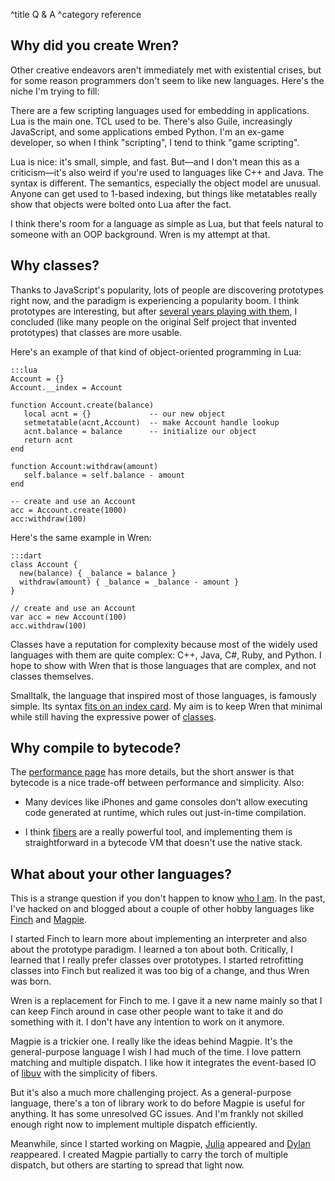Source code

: ^title Q & A
^category reference

## Why did you create Wren?

Other creative endeavors aren't immediately met with existential crises, but
for some reason programmers don't seem to like new languages. Here's the niche
I'm trying to fill:

There are a few scripting languages used for embedding in applications. Lua is
the main one. TCL used to be. There's also Guile, increasingly JavaScript, and
some applications embed Python. I'm an ex-game developer, so when I think
"scripting", I tend to think "game scripting".

Lua is nice: it's small, simple, and fast. But&mdash;and I don't mean this as a
criticism&mdash;it's also weird if you're used to languages like C++ and Java.
The syntax is different. The semantics, especially the object model are
unusual. Anyone can get used to 1-based indexing, but things like metatables
really show that objects were bolted onto Lua after the fact.

I think there's room for a language as simple as Lua, but that feels natural to
someone with an OOP background. Wren is my attempt at that.

## Why classes?

Thanks to JavaScript's popularity, lots of people are discovering prototypes
right now, and the paradigm is experiencing a popularity boom. I think
prototypes are interesting, but after [several years playing with them][finch],
I concluded (like many people on the original Self project that invented
prototypes) that classes are more usable.

[finch]: http://finch.stuffwithstuff.com/

Here's an example of that kind of object-oriented programming in Lua:

    :::lua
    Account = {}
    Account.__index = Account

    function Account.create(balance)
       local acnt = {}             -- our new object
       setmetatable(acnt,Account)  -- make Account handle lookup
       acnt.balance = balance      -- initialize our object
       return acnt
    end

    function Account:withdraw(amount)
       self.balance = self.balance - amount
    end

    -- create and use an Account
    acc = Account.create(1000)
    acc:withdraw(100)

Here's the same example in Wren:

    :::dart
    class Account {
      new(balance) { _balance = balance }
      withdraw(amount) { _balance = _balance - amount }
    }

    // create and use an Account
    var acc = new Account(100)
    acc.withdraw(100)

Classes have a reputation for complexity because most of the widely used
languages with them are quite complex: C++, Java, C#, Ruby, and Python. I hope
to show with Wren that is those languages that are complex, and not classes
themselves.

Smalltalk, the language that inspired most of those languages, is famously
simple. Its syntax [fits on an index card][card]. My aim is to keep Wren that
minimal while still having the expressive power of [classes](classes.html).

[card]: http://www.jarober.com/blog/blogView?showComments=true&title=Readability+is+Key&entry=3506312690

## Why compile to bytecode?

The [performance page](performance.html) has more details, but the short answer
is that bytecode is a nice trade-off between performance and simplicity. Also:

 *  Many devices like iPhones and game consoles don't allow executing code
    generated at runtime, which rules out just-in-time compilation.

 *  I think [fibers](fibers.html) are a really powerful tool, and implementing
    them is straightforward in a bytecode VM that doesn't use the native stack.

## What about your other languages?

This is a strange question if you don't happen to know [who I am][me]. In the
past, I've hacked on and blogged about a couple of other hobby languages like
[Finch][] and [Magpie][].

[me]: http://journal.stuffwithstuff.com
[magpie]: http://magpie-lang.org/

I started Finch to learn more about implementing an interpreter and also about
the prototype paradigm. I learned a ton about both. Critically, I learned that
I really prefer classes over prototypes. I started retrofitting classes into
Finch but realized it was too big of a change, and thus Wren was born.

Wren is a replacement for Finch to me. I gave it a new name mainly so that I
can keep Finch around in case other people want to take it and do something
with it. I don't have any intention to work on it anymore.

Magpie is a trickier one. I really like the ideas behind Magpie. It's the
general-purpose language I wish I had much of the time. I love pattern matching
and multiple dispatch. I like how it integrates the event-based IO of [libuv][]
with the simplicity of fibers.

[libuv]: https://github.com/joyent/libuv

But it's also a much more challenging project. As a general-purpose language,
there's a ton of library work to do before Magpie is useful for anything. It
has some unresolved GC issues. And I'm frankly not skilled enough right now to
implement multiple dispatch efficiently.

Meanwhile, since I started working on Magpie, [Julia](http://julialang.org/)
appeared and [Dylan](http://opendylan.org/) *re*appeared. I created Magpie
partially to carry the torch of multiple dispatch, but others are starting to
spread that light now.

....

= ACTION ITEM =
If pictures are present, they are dropped, and the entries above are written out word for word.

= RESULT FOR THIS TASK =
Source code

: ^title Q & A
^category reference

## Why did you create Wren?

Other creative endeavors aren't immediately met with existential crises, but
for some reason programmers don't seem to like new languages. Here's the niche
I'm trying to fill:

There are a few scripting languages used for embedding in applications. Lua is
the main one. TCL used to be. There's also Guile, increasingly JavaScript, and
some applications embed Python. I'm an ex-game developer, so when I think
"scripting", I tend to think "game scripting".

Lua is nice: it's small, simple, and fast. But&mdash;and I don't mean this as a
criticism&mdash;it's also weird if you're used to languages like C++ and Java.
The syntax is different. The semantics, especially the object model are
unusual. Anyone can get used to 1-based indexing, but things like metatables
really show that objects were bolted onto Lua after the fact.

I think there's room for a language as simple as Lua, but that feels natural to
someone with an OOP background. Wren is my attempt at that.

## Why classes?

Thanks to JavaScript's popularity, lots of people are discovering prototypes
right now, and the paradigm is experiencing a popularity boom. I think
prototypes are interesting, but after [several years playing with them][finch],
I concluded (like many people on the original Self project that invented
prototypes) that classes are more usable.

[finch]: http://finch.stuffwithstuff.com/

Here's an example of that kind of object-oriented programming in Lua:

    :::lua
    Account = {}
    Account.__index = Account

    function Account.create(balance)
       local acnt = {}             -- our new object
       setmetatable(acnt,Account)  -- make Account handle lookup
       acnt.balance = balance      -- initialize our object
       return acnt
    end

    function Account:withdraw(amount)
       self.balance = self.balance - amount
    end

    -- create and use an Account
    acc = Account.create(1000)
    acc:withdraw(100)

Here's the same example in Wren:

    :::dart
    class Account {
      new(balance) { _balance = balance }
      withdraw(amount) { _balance = _balance - amount }
    }

    // create and use an Account
    var acc = new Account(100)
    acc.withdraw(100)

Classes have a reputation for complexity because most of the widely used
languages with them are quite complex: C++, Java, C#, Ruby, and Python. I hope
to show with Wren that is those languages that are complex, and not classes
themselves.

Smalltalk, the language that inspired most of those languages, is famously
simple. Its syntax [fits on an index card][card]. My aim is to keep Wren that
minimal while still having the expressive power of [classes](classes.html).

[card]: http://www.jarober.com/blog/blogView?showComments=true&title=Readability+is+Key&entry=3506312690

## Why compile to bytecode?

The [performance page](performance.html) has more details, but the short answer
is that bytecode is a nice trade-off between performance and simplicity. Also:

 *  Many devices like iPhones and game consoles don't allow executing code
    generated at runtime, which rules out just-in-time compilation.

 *  I think [fibers](fibers.html) are a really powerful tool, and implementing
    them is straightforward in a bytecode VM that doesn't use the native stack.

## What about your other languages?

This is a strange question if you don't happen to know [who I am][me]. In the
past, I've hacked on and blogged about a couple of other hobby languages like
[Finch][] and [Magpie][].

[me]: http://journal.stuffwithstuff.com
[magpie]: http://magpie-lang.org/

I started Finch to learn more about implementing an interpreter and also about
the prototype paradigm. I learned a ton about both. Critically, I learned that
I really prefer classes over prototypes. I started retrofitting classes into
Finch but realized it was too big of a change, and thus Wren was born.

Wren is a replacement for Finch to me. I gave it a new name mainly so that I
can keep Finch around in case other people want to take it and do something
with it. I don't have any intention to work on it anymore.

Magpie is a trickier one. I really like the ideas behind Magpie. It's the
general-purpose language I wish I had much of the time. I love pattern matching
and multiple dispatch. I like how it integrates the event-based IO of [libuv][]
with the simplicity of fibers.

[libuv]: https://github.com/joyent/libuv

But it's also a much more challenging project. As a general-purpose language,
there's a ton of library work to do before Magpie is useful for anything. It
has some unresolved GC issues. And I'm frankly not skilled enough right now to
implement multiple dispatch efficiently.

Meanwhile, since I started working on Magpie, [Julia](http://julialang.org/)
appeared and [Dylan](http://opendylan.org/) *re*appeared. I created Magpie
partially to carry the torch of multiple dispatch, but others are starting to
spread that light now.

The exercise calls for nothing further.